The application follows a service-based architecture where each AI capability (LLM, VLM, ASR, TTS) is implemented as an Android service. Each service supports multiple backends with graceful fallback:

  1. Primary MediaTek backend (🚧 Still in development...)
  2. ⭐️ Open-source alternatives (Executorch/Sherpa)
  3. Android system defaults

Key components:

  • ChatActivity: Main UI for text/voice interaction
  • AudioChatActivity: Dedicated voice interface (🚧 Still in development...)
  • *EngineService: Service implementations for each AI capability

Contributing

Contributions are welcome! Please read our Contributing Guidelines before submitting pull requests.

Known Issues

  1. VLM Support (Executorch): VLM features are currently non-functional due to limitations in Executorch's image processing capabilities. See executorch#6189 for updates.

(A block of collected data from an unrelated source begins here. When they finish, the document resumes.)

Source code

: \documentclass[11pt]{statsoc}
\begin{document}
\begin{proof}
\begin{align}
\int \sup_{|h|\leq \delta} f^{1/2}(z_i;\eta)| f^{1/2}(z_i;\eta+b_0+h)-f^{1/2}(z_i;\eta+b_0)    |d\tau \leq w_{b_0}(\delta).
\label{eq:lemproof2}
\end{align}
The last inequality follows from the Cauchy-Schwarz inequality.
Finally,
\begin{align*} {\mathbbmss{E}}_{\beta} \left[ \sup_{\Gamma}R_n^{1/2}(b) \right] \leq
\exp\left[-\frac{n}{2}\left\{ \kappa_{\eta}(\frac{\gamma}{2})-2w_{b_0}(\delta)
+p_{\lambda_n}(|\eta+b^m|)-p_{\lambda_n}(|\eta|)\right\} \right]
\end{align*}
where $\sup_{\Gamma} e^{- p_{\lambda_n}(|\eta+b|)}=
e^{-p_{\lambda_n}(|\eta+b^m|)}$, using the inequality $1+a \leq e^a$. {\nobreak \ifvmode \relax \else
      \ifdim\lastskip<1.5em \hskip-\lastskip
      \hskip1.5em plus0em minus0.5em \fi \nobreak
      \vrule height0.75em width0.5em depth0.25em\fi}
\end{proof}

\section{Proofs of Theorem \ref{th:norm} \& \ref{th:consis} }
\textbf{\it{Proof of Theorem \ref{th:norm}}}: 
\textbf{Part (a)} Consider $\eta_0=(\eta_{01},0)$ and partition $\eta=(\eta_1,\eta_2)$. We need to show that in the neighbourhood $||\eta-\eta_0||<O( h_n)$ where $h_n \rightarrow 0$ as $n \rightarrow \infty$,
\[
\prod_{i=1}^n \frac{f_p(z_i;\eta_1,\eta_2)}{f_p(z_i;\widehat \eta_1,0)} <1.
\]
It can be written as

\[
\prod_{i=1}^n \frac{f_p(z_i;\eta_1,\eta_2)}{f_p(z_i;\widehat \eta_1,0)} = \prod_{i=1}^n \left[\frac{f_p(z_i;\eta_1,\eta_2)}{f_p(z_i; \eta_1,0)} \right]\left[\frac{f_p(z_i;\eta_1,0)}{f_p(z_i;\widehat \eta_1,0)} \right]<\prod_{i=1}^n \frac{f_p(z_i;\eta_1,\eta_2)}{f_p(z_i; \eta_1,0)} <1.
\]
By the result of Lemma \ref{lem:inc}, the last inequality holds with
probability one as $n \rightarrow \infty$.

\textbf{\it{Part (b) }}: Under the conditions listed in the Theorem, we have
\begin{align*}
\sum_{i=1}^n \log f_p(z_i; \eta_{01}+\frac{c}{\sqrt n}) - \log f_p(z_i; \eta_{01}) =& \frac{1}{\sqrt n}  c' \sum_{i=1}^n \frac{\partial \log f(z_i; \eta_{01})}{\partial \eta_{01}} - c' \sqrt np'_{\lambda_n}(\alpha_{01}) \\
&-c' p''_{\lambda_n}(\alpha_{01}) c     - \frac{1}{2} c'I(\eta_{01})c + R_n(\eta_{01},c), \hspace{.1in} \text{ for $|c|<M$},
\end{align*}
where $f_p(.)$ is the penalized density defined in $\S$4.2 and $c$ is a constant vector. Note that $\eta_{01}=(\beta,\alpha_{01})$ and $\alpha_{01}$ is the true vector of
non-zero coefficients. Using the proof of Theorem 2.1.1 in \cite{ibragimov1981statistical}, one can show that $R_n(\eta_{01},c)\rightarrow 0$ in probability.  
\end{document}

  2. Audio Chat Interface: The dedicated voice interface (AudioChatActivity) is still under development and may have limited functionality.

  3. MediaTek NPU Backend: Support for MediaTek NPU acceleration is currently in development. Only CPU inference is fully supported at this time.

Please check our Issues page for the most up-to-date status of these and other known issues.

Acknowledgments

Note

This is a research project and some features may require specific hardware support or proprietary components. The open-source version provides alternative implementations where possible.